What you have to do: Would you copy each line of the records that includes the word "Mini"?

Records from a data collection
- - -

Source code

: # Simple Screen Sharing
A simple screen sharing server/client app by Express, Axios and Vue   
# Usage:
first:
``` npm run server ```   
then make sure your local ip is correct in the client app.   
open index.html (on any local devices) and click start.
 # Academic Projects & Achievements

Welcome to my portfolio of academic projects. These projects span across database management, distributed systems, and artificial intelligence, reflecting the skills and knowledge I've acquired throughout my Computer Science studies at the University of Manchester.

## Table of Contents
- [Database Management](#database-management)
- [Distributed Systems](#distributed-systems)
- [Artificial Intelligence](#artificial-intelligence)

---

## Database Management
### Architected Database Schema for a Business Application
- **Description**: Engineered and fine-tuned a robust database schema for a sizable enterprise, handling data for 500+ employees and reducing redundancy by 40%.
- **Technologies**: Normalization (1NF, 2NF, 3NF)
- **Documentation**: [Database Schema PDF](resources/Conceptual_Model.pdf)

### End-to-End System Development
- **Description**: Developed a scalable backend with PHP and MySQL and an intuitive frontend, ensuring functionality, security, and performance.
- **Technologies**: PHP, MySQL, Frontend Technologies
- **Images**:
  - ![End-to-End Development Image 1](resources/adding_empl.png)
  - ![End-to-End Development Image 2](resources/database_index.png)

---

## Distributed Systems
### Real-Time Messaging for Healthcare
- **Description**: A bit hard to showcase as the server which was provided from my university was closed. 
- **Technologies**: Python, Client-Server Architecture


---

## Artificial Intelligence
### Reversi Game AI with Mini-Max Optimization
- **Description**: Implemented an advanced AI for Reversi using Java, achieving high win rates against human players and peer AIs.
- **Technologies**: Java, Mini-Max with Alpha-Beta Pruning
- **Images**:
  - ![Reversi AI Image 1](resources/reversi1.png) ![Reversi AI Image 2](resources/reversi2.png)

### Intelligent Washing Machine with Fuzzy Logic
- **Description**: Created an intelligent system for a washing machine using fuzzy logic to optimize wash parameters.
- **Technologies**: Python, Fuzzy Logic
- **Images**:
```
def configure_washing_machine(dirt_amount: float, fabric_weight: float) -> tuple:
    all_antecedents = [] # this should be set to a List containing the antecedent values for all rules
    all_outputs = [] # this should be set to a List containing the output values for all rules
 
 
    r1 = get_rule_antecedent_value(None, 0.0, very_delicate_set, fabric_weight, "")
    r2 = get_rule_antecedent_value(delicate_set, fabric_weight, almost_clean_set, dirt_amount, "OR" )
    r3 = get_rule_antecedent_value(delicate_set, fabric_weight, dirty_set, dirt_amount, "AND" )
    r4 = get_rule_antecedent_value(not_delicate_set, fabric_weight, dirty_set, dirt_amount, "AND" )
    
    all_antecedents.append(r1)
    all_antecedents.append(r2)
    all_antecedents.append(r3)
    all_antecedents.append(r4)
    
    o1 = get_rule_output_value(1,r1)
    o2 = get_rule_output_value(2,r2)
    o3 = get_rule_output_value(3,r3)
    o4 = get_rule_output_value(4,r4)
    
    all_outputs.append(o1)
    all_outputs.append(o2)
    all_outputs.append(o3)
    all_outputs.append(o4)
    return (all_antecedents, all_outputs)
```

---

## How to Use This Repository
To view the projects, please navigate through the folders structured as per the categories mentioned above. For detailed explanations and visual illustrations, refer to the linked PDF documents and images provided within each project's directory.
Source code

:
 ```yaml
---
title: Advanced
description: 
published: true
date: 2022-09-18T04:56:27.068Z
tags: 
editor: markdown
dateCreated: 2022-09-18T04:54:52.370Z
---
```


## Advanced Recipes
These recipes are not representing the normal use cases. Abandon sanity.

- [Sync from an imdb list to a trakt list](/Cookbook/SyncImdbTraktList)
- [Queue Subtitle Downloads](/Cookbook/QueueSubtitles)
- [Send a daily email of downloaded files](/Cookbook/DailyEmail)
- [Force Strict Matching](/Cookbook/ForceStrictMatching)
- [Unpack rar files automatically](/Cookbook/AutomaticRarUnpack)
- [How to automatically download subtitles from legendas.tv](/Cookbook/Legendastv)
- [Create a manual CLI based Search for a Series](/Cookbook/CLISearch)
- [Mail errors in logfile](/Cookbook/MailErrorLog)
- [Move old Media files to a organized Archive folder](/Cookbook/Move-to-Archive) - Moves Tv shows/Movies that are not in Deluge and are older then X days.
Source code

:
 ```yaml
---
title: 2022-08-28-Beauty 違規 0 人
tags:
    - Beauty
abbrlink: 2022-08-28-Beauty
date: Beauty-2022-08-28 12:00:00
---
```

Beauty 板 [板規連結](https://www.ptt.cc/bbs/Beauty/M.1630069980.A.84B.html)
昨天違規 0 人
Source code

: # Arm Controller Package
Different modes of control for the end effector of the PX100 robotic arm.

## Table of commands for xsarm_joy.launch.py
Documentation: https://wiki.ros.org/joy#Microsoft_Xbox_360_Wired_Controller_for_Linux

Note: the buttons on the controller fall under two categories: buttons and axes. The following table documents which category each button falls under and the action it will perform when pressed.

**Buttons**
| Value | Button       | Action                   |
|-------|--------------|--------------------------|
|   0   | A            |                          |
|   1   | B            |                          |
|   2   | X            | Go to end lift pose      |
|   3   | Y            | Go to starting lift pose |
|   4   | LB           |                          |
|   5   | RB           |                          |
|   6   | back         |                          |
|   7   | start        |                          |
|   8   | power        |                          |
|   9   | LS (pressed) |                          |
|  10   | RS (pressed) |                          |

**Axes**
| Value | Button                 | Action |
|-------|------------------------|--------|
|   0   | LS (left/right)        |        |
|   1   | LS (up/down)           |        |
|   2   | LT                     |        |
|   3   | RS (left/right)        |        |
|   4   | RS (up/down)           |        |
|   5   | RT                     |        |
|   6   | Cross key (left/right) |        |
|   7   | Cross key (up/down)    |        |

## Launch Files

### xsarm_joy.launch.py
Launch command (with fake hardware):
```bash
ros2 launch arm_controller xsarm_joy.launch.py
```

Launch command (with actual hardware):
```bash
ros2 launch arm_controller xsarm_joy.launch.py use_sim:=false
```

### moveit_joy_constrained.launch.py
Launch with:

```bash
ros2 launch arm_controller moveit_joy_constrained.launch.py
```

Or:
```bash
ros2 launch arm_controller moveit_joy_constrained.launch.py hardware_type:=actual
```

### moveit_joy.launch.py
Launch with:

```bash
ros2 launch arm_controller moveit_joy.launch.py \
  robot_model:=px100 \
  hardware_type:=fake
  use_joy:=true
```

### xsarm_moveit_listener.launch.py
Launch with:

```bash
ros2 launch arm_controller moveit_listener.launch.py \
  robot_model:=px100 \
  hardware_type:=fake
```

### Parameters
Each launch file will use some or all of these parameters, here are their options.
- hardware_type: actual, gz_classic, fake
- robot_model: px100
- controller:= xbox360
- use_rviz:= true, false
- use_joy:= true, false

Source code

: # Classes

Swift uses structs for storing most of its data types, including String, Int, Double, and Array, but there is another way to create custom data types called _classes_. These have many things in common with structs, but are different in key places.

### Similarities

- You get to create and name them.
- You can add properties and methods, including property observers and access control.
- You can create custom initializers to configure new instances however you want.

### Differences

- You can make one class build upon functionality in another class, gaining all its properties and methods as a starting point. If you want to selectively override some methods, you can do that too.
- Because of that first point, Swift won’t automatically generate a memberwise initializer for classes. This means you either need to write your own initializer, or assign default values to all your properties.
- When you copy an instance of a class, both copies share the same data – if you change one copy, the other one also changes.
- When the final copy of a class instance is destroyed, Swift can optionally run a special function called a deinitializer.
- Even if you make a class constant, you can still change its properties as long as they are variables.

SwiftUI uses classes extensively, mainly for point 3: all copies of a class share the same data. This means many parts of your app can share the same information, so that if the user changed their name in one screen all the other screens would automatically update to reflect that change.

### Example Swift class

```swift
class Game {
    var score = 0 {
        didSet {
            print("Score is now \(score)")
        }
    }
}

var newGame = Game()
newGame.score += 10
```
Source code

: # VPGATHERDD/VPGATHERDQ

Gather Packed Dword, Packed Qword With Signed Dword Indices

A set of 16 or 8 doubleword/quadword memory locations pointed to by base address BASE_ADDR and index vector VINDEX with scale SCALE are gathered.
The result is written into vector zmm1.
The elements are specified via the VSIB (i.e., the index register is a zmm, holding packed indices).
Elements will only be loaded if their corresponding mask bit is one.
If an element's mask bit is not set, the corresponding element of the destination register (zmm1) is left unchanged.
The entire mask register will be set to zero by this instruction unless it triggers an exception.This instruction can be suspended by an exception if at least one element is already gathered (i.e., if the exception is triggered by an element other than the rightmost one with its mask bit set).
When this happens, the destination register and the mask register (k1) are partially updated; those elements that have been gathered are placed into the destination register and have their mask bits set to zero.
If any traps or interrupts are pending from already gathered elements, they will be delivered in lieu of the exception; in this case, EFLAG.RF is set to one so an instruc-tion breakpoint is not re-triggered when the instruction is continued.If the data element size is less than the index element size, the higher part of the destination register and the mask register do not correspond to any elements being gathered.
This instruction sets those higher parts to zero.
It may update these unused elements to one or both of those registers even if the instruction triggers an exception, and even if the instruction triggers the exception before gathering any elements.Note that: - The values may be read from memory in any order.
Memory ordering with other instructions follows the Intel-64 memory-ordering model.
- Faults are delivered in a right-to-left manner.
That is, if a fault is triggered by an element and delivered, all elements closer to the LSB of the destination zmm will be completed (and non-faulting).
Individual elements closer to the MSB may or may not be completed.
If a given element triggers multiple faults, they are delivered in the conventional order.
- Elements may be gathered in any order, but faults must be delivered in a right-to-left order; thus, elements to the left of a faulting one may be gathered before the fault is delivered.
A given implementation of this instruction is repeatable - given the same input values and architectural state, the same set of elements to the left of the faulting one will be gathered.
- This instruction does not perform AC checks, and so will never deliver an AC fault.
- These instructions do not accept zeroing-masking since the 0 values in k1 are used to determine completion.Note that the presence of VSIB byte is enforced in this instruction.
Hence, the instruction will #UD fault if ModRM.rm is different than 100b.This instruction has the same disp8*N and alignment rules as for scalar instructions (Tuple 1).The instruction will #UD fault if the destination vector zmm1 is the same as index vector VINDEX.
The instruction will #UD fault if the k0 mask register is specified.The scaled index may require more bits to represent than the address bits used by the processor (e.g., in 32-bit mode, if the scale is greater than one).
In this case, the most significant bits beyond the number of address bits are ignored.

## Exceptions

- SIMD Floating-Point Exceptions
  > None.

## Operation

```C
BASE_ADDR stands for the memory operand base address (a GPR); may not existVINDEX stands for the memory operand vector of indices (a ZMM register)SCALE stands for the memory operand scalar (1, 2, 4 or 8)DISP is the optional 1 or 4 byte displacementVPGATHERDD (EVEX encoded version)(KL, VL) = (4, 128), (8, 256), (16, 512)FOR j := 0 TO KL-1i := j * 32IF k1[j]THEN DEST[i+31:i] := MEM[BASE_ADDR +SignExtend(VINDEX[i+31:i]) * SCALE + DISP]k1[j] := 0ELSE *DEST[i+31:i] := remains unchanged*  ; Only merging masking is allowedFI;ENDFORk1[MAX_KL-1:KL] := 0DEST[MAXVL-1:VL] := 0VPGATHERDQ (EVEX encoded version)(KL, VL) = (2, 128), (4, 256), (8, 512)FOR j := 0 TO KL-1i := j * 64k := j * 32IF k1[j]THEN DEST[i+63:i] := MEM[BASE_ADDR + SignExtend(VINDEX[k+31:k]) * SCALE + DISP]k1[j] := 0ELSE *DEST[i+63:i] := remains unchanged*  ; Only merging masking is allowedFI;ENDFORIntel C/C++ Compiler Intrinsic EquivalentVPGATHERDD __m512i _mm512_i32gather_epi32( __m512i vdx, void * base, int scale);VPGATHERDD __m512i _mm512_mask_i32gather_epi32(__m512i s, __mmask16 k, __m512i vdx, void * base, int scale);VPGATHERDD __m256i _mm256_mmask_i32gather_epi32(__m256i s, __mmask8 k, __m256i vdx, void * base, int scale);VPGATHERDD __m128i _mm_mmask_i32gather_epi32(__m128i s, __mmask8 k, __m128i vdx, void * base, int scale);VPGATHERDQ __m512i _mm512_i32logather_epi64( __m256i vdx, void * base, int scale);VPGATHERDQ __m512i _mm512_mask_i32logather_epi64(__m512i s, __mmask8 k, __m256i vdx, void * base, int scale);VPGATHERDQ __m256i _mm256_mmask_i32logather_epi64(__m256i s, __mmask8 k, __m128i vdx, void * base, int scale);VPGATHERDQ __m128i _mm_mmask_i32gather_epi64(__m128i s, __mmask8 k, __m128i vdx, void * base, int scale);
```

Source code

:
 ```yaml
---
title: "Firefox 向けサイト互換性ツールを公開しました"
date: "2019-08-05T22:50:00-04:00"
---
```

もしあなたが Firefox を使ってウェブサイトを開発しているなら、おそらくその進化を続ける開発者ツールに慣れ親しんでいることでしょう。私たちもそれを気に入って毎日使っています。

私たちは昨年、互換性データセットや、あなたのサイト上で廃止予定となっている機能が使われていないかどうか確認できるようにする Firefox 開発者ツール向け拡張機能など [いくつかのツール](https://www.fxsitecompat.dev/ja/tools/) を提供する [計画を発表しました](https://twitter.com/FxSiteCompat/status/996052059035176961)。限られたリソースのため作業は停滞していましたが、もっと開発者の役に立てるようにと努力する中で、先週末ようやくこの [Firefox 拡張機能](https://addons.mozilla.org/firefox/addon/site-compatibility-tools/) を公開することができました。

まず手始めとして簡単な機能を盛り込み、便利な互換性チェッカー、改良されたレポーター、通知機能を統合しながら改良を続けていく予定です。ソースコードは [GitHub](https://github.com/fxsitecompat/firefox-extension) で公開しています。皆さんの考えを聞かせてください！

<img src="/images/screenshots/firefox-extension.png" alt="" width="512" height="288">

- - -

Solution to the exercise:
### Reversi Game AI with Mini-Max Optimization
- **Technologies**: Java, Mini-Max with Alpha-Beta Pruning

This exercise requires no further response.